Do you remember when you were 3? I do. The year was 1950, and I had just caught a virus called polio. I couldn’t walk, and my family was quarantined in our home. My mother said everyone feared this new virus: No one wanted their children to play with someone who had polio, swim in the same pool, or use the same glasses, silverware or bathroom facilities. I began my lifelong journey of wearing a leg brace.
As I grew up, I had to decide: Would I become a victim or become independent? I chose the latter. I became a graphic designer, photographer and artist. I became a stronger woman, and everyone eventually accepted my polio because it was part of me, Sharon.

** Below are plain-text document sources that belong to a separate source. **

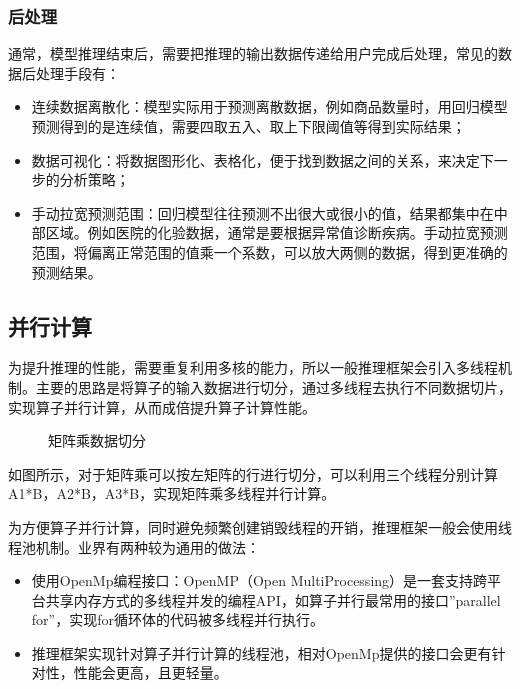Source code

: \documentclass[letterpaper,10pt,english]{sphinxmanual}
\let\sphinxpxdimen\pdfpxdimen\else\newdimen\sphinxpxdimen
\begin{document}
\subsubsection{后处理}
\label{\detokenize{chapter_model_deployment/model_inference:id4}}
\sphinxAtStartPar
通常，模型推理结束后，需要把推理的输出数据传递给用户完成后处理，常见的数据后处理手段有：
\begin{itemize}
\item {} 
\sphinxAtStartPar
连续数据离散化：模型实际用于预测离散数据，例如商品数量时，用回归模型预测得到的是连续值，需要四取五入、取上下限阈值等得到实际结果；

\item {} 
\sphinxAtStartPar
数据可视化：将数据图形化、表格化，便于找到数据之间的关系，来决定下一步的分析策略；

\item {} 
\sphinxAtStartPar
手动拉宽预测范围：回归模型往往预测不出很大或很小的值，结果都集中在中部区域。例如医院的化验数据，通常是要根据异常值诊断疾病。手动拉宽预测范围，将偏离正常范围的值乘一个系数，可以放大两侧的数据，得到更准确的预测结果。

\end{itemize}


\subsection{并行计算}
\label{\detokenize{chapter_model_deployment/model_inference:ch08-sec-parallel-inference}}\label{\detokenize{chapter_model_deployment/model_inference:id5}}
\sphinxAtStartPar
为提升推理的性能，需要重复利用多核的能力，所以一般推理框架会引入多线程机制。主要的思路是将算子的输入数据进行切分，通过多线程去执行不同数据切片，实现算子并行计算，从而成倍提升算子计算性能。

\begin{figure}[H]
\centering
\capstart

\noindent\sphinxincludegraphics[width=800\sphinxpxdimen]{{parallel}.png}
\caption{矩阵乘数据切分}\label{\detokenize{chapter_model_deployment/model_inference:id9}}\label{\detokenize{chapter_model_deployment/model_inference:ch08-fig-parallel}}\end{figure}

\sphinxAtStartPar
如图所示，对于矩阵乘可以按左矩阵的行进行切分，可以利用三个线程分别计算A1*B，A2*B，A3*B，实现矩阵乘多线程并行计算。

\sphinxAtStartPar
为方便算子并行计算，同时避免频繁创建销毁线程的开销，推理框架一般会使用线程池机制。业界有两种较为通用的做法：
\begin{itemize}
\item {} 
\sphinxAtStartPar
使用OpenMp编程接口：OpenMP（Open
Multi\sphinxhyphen{}Processing）是一套支持跨平台共享内存方式的多线程并发的编程API，如算子并行最常用的接口”parallel
for”，实现for循环体的代码被多线程并行执行。

\item {} 
\sphinxAtStartPar
推理框架实现针对算子并行计算的线程池，相对OpenMp提供的接口会更有针对性，性能会更高，且更轻量。

\end{itemize}
\end{document}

Then, in 1994, I contracted another virus: HIV. My first thought was “Not again!” Here comes the familiar stigma, fear and anxiety about telling anyone I was living with disease. Fear that people would not look past the diagnosis to see the real person inside—a fully independent, funny, honest, bohemian woman.
Why have we learned to accept polio but not HIV? They are both viruses—sure, different types, but why should that matter? I’m still the same little girl wearing that brace and swinging from the monkey bars. I’ve just grown up to be a woman who wants the world to recognize me for who I am—a woman first, then a person wearing a brace and, finally, someone living with AIDS. Having one disability has helped me to deal with another. Polio gave me my freedom, and I will not give it up to AIDS.